Jeff Nugent, Bud Deihl and I were brainstorming about workshops to offer next fall to the VCU faculty, and we began to take apart our normal offerings of the various “tools” associated with instructional technology. Jeff began to draw on the whiteboard (yes…we still go low tech at times….) and laid out the following visualization of how our institution uses our learning management system (Blackboard):
As validated by the ECAR study over the past four years, students by and large want faculty to use course management systems like Blackboard because of the access and convenience it gives them to course content, assignments, and grades. Faculty likewise appreciate the convenience that it gives them to post materials and communicate with students.

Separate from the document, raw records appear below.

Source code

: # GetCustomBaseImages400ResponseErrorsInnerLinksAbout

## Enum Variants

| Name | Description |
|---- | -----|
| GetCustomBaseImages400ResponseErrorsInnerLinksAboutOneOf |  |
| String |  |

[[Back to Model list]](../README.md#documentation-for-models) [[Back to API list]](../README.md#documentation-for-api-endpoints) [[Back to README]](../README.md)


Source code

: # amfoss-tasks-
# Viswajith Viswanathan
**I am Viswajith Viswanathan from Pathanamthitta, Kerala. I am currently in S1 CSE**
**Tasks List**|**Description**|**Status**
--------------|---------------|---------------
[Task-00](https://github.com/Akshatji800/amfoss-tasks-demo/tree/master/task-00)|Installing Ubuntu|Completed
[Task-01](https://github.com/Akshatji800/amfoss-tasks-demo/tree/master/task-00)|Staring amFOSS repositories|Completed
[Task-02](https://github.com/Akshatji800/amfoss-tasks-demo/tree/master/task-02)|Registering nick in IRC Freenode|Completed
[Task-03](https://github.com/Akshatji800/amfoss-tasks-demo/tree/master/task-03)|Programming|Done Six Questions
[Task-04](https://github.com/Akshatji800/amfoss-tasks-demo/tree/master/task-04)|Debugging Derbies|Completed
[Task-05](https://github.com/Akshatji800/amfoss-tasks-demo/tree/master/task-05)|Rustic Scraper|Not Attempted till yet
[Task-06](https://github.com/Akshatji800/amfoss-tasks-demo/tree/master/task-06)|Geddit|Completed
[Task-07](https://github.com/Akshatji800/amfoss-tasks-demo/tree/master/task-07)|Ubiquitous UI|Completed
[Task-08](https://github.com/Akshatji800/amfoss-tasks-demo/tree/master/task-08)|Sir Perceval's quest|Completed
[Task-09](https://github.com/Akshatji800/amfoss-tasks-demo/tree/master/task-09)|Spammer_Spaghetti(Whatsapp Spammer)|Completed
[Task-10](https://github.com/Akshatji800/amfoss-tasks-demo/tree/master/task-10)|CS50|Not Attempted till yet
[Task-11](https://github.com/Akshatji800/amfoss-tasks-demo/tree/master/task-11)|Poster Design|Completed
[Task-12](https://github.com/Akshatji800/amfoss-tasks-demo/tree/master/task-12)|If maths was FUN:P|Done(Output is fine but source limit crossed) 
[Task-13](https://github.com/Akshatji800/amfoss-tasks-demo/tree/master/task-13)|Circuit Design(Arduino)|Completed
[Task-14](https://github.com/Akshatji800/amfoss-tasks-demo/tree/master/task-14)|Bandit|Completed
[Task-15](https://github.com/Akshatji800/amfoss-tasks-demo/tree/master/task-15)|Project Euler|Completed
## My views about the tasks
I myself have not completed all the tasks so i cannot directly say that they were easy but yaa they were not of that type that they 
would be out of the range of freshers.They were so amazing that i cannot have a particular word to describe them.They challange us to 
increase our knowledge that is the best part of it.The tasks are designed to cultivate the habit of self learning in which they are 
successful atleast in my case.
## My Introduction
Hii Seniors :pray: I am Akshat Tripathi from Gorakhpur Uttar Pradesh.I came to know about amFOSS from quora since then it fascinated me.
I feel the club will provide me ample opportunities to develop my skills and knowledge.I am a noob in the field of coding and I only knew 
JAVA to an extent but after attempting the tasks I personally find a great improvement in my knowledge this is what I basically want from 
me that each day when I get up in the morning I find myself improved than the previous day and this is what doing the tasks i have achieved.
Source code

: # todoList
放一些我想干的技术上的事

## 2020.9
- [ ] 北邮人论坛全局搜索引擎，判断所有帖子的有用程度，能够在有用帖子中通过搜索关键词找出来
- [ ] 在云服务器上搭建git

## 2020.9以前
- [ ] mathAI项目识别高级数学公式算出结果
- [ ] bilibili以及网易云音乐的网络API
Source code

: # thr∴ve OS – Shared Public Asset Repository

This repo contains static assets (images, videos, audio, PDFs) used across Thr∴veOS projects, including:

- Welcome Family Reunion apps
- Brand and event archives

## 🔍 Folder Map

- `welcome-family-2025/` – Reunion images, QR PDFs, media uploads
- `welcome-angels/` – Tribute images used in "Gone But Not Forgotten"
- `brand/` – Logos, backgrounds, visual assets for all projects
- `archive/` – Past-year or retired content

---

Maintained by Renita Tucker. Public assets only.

Our challenge is that while a majority of faculty “use” Blackboard, they are not necessarily using it for learning. As a course management system, the focus has been on management – posting material, collecting homework, posting grades. Many faculty are missing a wonderful opportunity to use a course management system as a tool that facilitates learning.
When we in faculty development focus on tools such as Blackboard, we run the risk of reinforcing this faculty and student desire to develop a portal for access and convenience. Focusing on the set-up of Blackboard tends to focus one on design features (course layout, organization, navigation, etc) and on the indirect support features to learning, such as gradebooks, assignments, and loading of course material.
Our focus recently has been more to see Blackboard as a place in which to jump off into social media. As Mike Wesch noted in a recent presentation, students are interested in learning but not necessarily interested in school or classes. One way to change that perception is to give the students their voice and give them responsibility for their own learning. Web 2.0 provides some rich environments for this to occur and the use of Web 2.0 apps links nicely with Chickering and Gamson’s Seven Principles for Good Practice in Undergraduate Education. We have been exploring the use of social bookmarking within classes, blogging, and collaborative writing through Google Docs and wikis. There is no reason NOT to use the access and convenience afforded by the course management system, but one should not stop there.
I would be interested in comments from others on what you are doing to move both faculty and students beyond access and convenience to uses that support active learning.